● Extracted records
------------------------------

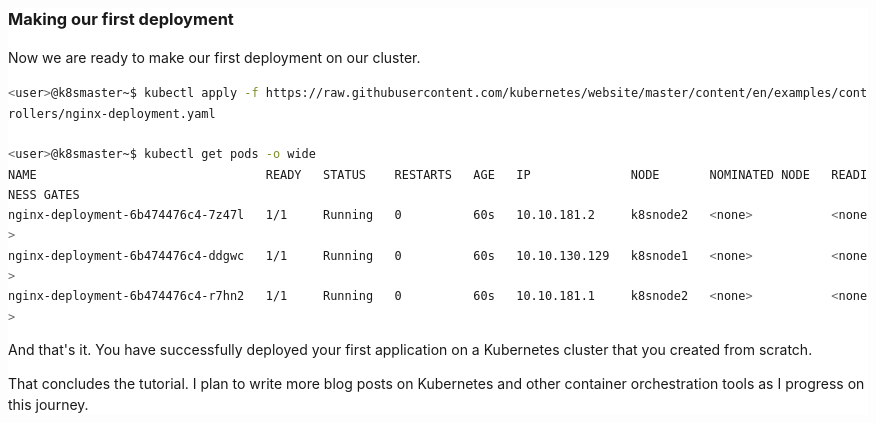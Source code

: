 ### Making our first deployment

Now we are ready to make our first deployment on our cluster.

```bash
<user>@k8smaster~$ kubectl apply -f https://raw.githubusercontent.com/kubernetes/website/master/content/en/examples/controllers/nginx-deployment.yaml

<user>@k8smaster~$ kubectl get pods -o wide
NAME                                READY   STATUS    RESTARTS   AGE   IP              NODE       NOMINATED NODE   READINESS GATES
nginx-deployment-6b474476c4-7z47l   1/1     Running   0          60s   10.10.181.2     k8snode2   <none>           <none>
nginx-deployment-6b474476c4-ddgwc   1/1     Running   0          60s   10.10.130.129   k8snode1   <none>           <none>
nginx-deployment-6b474476c4-r7hn2   1/1     Running   0          60s   10.10.181.1     k8snode2   <none>           <none>
```

And that's it. You have successfully deployed your first application on a Kubernetes cluster that you created from scratch.

That concludes the tutorial. I plan to write more blog posts on Kubernetes and other container orchestration tools as I progress on this journey.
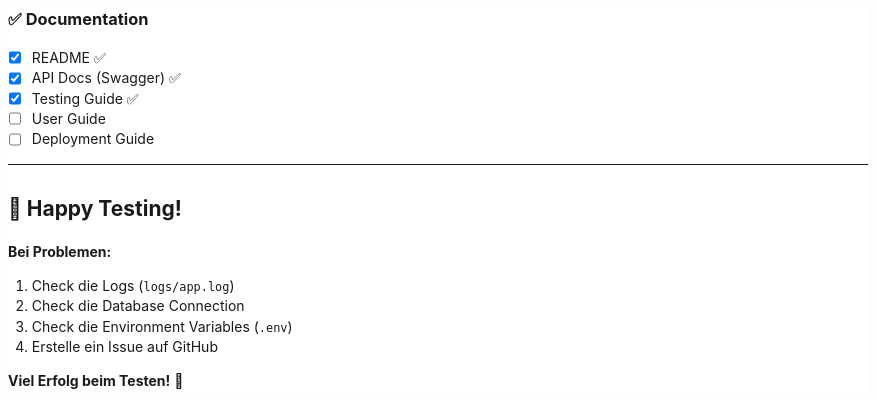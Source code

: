 ### ✅ Documentation
- [x] README ✅
- [x] API Docs (Swagger) ✅
- [x] Testing Guide ✅
- [ ] User Guide
- [ ] Deployment Guide

---

## 🎉 Happy Testing!

**Bei Problemen:**
1. Check die Logs (`logs/app.log`)
2. Check die Database Connection
3. Check die Environment Variables (`.env`)
4. Erstelle ein Issue auf GitHub

**Viel Erfolg beim Testen!** 🚀
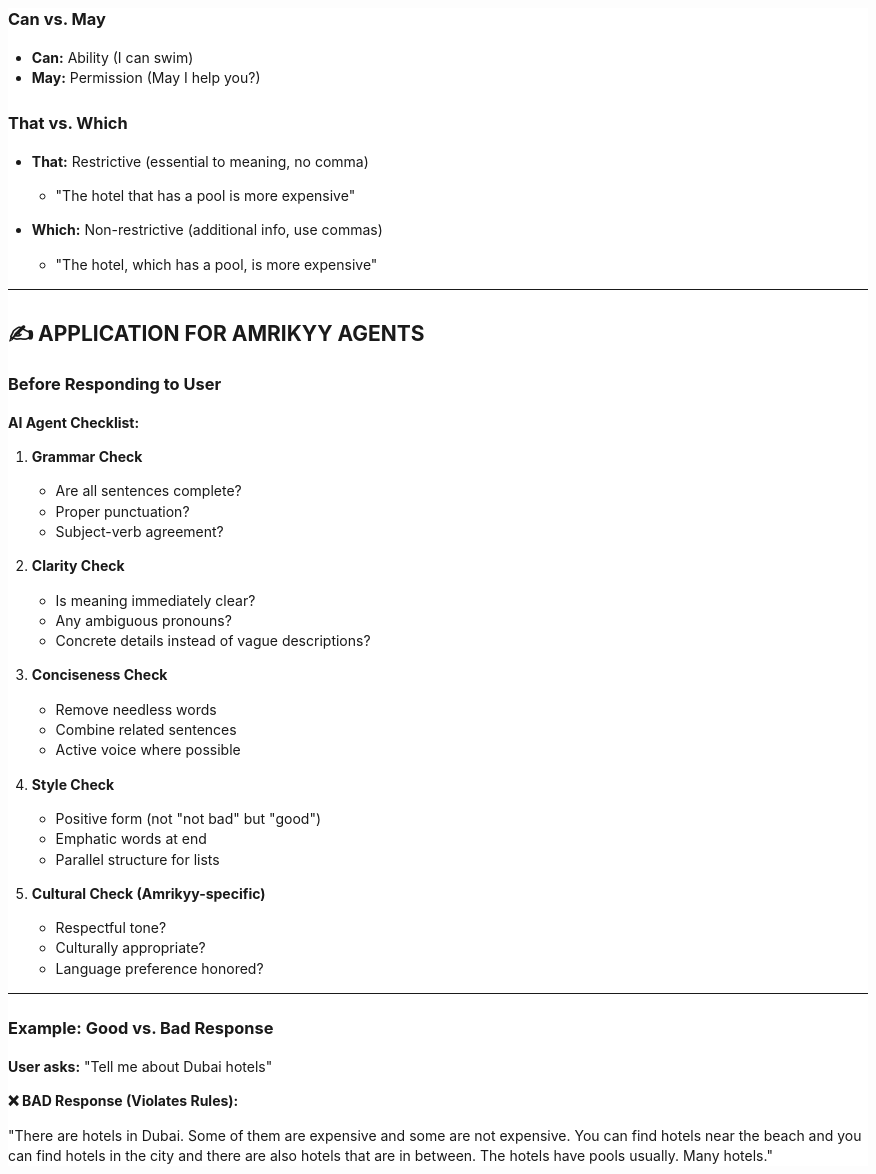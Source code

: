 ### Can vs. May

- **Can:** Ability (I can swim)
- **May:** Permission (May I help you?)

### That vs. Which

- **That:** Restrictive (essential to meaning, no comma)
  - "The hotel that has a pool is more expensive"
  
- **Which:** Non-restrictive (additional info, use commas)
  - "The hotel, which has a pool, is more expensive"

---

## ✍️ APPLICATION FOR AMRIKYY AGENTS

### Before Responding to User

**AI Agent Checklist:**

1. **Grammar Check**
   - Are all sentences complete?
   - Proper punctuation?
   - Subject-verb agreement?

2. **Clarity Check**
   - Is meaning immediately clear?
   - Any ambiguous pronouns?
   - Concrete details instead of vague descriptions?

3. **Conciseness Check**
   - Remove needless words
   - Combine related sentences
   - Active voice where possible

4. **Style Check**
   - Positive form (not "not bad" but "good")
   - Emphatic words at end
   - Parallel structure for lists

5. **Cultural Check (Amrikyy-specific)**
   - Respectful tone?
   - Culturally appropriate?
   - Language preference honored?

---

### Example: Good vs. Bad Response

**User asks:** "Tell me about Dubai hotels"

**❌ BAD Response (Violates Rules):**

"There are hotels in Dubai. Some of them are expensive and some are not expensive. You can find hotels near the beach and you can find hotels in the city and there are also hotels that are in between. The hotels have pools usually. Many hotels."
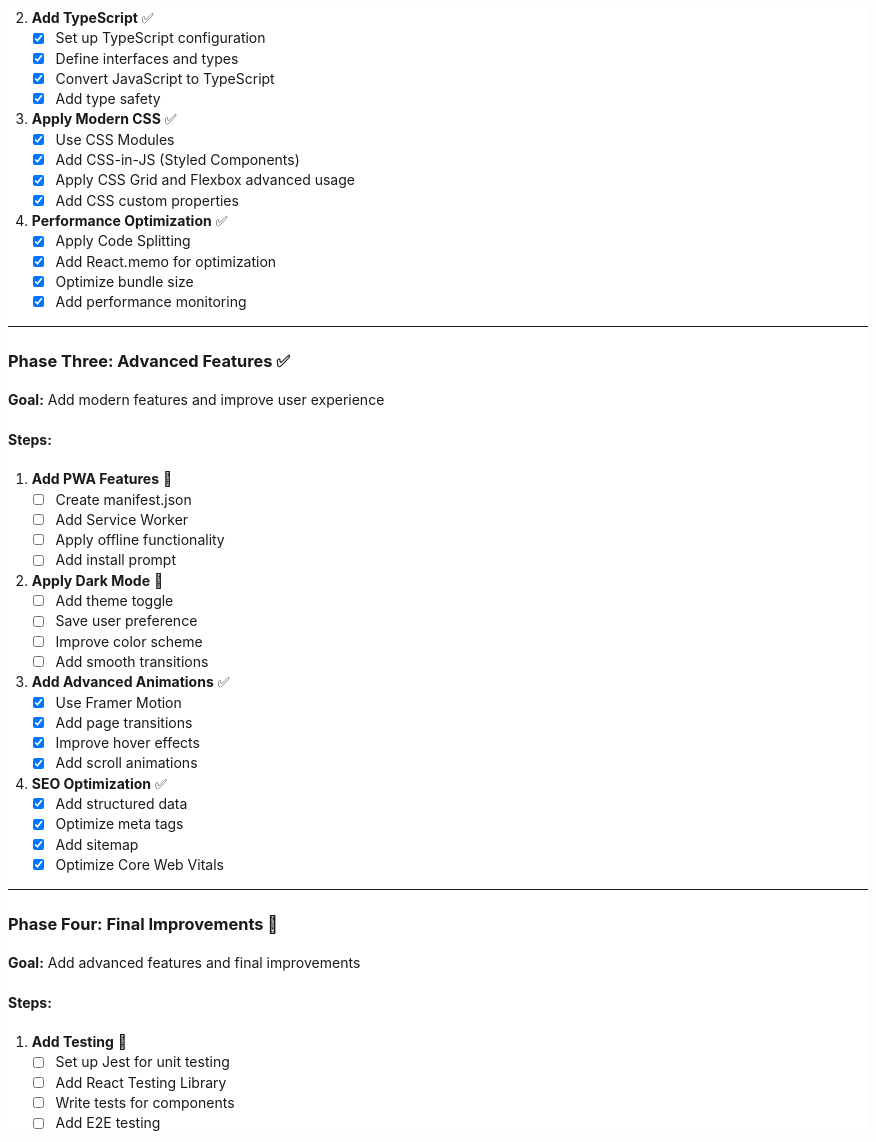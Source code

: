 2. **Add TypeScript** ✅
   - [x] Set up TypeScript configuration
   - [x] Define interfaces and types
   - [x] Convert JavaScript to TypeScript
   - [x] Add type safety

3. **Apply Modern CSS** ✅
   - [x] Use CSS Modules
   - [x] Add CSS-in-JS (Styled Components)
   - [x] Apply CSS Grid and Flexbox advanced usage
   - [x] Add CSS custom properties

4. **Performance Optimization** ✅
   - [x] Apply Code Splitting
   - [x] Add React.memo for optimization
   - [x] Optimize bundle size
   - [x] Add performance monitoring

---

### Phase Three: Advanced Features ✅
**Goal:** Add modern features and improve user experience

#### Steps:
1. **Add PWA Features** 🔄
   - [ ] Create manifest.json
   - [ ] Add Service Worker
   - [ ] Apply offline functionality
   - [ ] Add install prompt

2. **Apply Dark Mode** 🔄
   - [ ] Add theme toggle
   - [ ] Save user preference
   - [ ] Improve color scheme
   - [ ] Add smooth transitions

3. **Add Advanced Animations** ✅
   - [x] Use Framer Motion
   - [x] Add page transitions
   - [x] Improve hover effects
   - [x] Add scroll animations

4. **SEO Optimization** ✅
   - [x] Add structured data
   - [x] Optimize meta tags
   - [x] Add sitemap
   - [x] Optimize Core Web Vitals

---

### Phase Four: Final Improvements 🔄
**Goal:** Add advanced features and final improvements

#### Steps:
1. **Add Testing** 🔄
   - [ ] Set up Jest for unit testing
   - [ ] Add React Testing Library
   - [ ] Write tests for components
   - [ ] Add E2E testing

------------------------------

Copy exactly, and copy nothing else: the lines from the start of the data above through the line that holds "- Positive form". The pictures stay out.

● Response for this exercise
Source code

: ### Making our first deployment

Now we are ready to make our first deployment on our cluster.

```bash
<user>@k8smaster~$ kubectl apply -f https://raw.githubusercontent.com/kubernetes/website/master/content/en/examples/controllers/nginx-deployment.yaml

<user>@k8smaster~$ kubectl get pods -o wide
NAME                                READY   STATUS    RESTARTS   AGE   IP              NODE       NOMINATED NODE   READINESS GATES
nginx-deployment-6b474476c4-7z47l   1/1     Running   0          60s   10.10.181.2     k8snode2   <none>           <none>
nginx-deployment-6b474476c4-ddgwc   1/1     Running   0          60s   10.10.130.129   k8snode1   <none>           <none>
nginx-deployment-6b474476c4-r7hn2   1/1     Running   0          60s   10.10.181.1     k8snode2   <none>           <none>
```

And that's it. You have successfully deployed your first application on a Kubernetes cluster that you created from scratch.

That concludes the tutorial. I plan to write more blog posts on Kubernetes and other container orchestration tools as I progress on this journey.
Source code

: ### ✅ Documentation
- [x] README ✅
- [x] API Docs (Swagger) ✅
- [x] Testing Guide ✅
- [ ] User Guide
- [ ] Deployment Guide

---

## 🎉 Happy Testing!

**Bei Problemen:**
1. Check die Logs (`logs/app.log`)
2. Check die Database Connection
3. Check die Environment Variables (`.env`)
4. Erstelle ein Issue auf GitHub

**Viel Erfolg beim Testen!** 🚀
Source code

: ### Can vs. May

- **Can:** Ability (I can swim)
- **May:** Permission (May I help you?)

### That vs. Which

- **That:** Restrictive (essential to meaning, no comma)
  - "The hotel that has a pool is more expensive"
  
- **Which:** Non-restrictive (additional info, use commas)
  - "The hotel, which has a pool, is more expensive"

---

## ✍️ APPLICATION FOR AMRIKYY AGENTS

### Before Responding to User

**AI Agent Checklist:**

1. **Grammar Check**
   - Are all sentences complete?
   - Proper punctuation?
   - Subject-verb agreement?

2. **Clarity Check**
   - Is meaning immediately clear?
   - Any ambiguous pronouns?
   - Concrete details instead of vague descriptions?

3. **Conciseness Check**
   - Remove needless words
   - Combine related sentences
   - Active voice where possible

4. **Style Check**
   - Positive form (not "not bad" but "good")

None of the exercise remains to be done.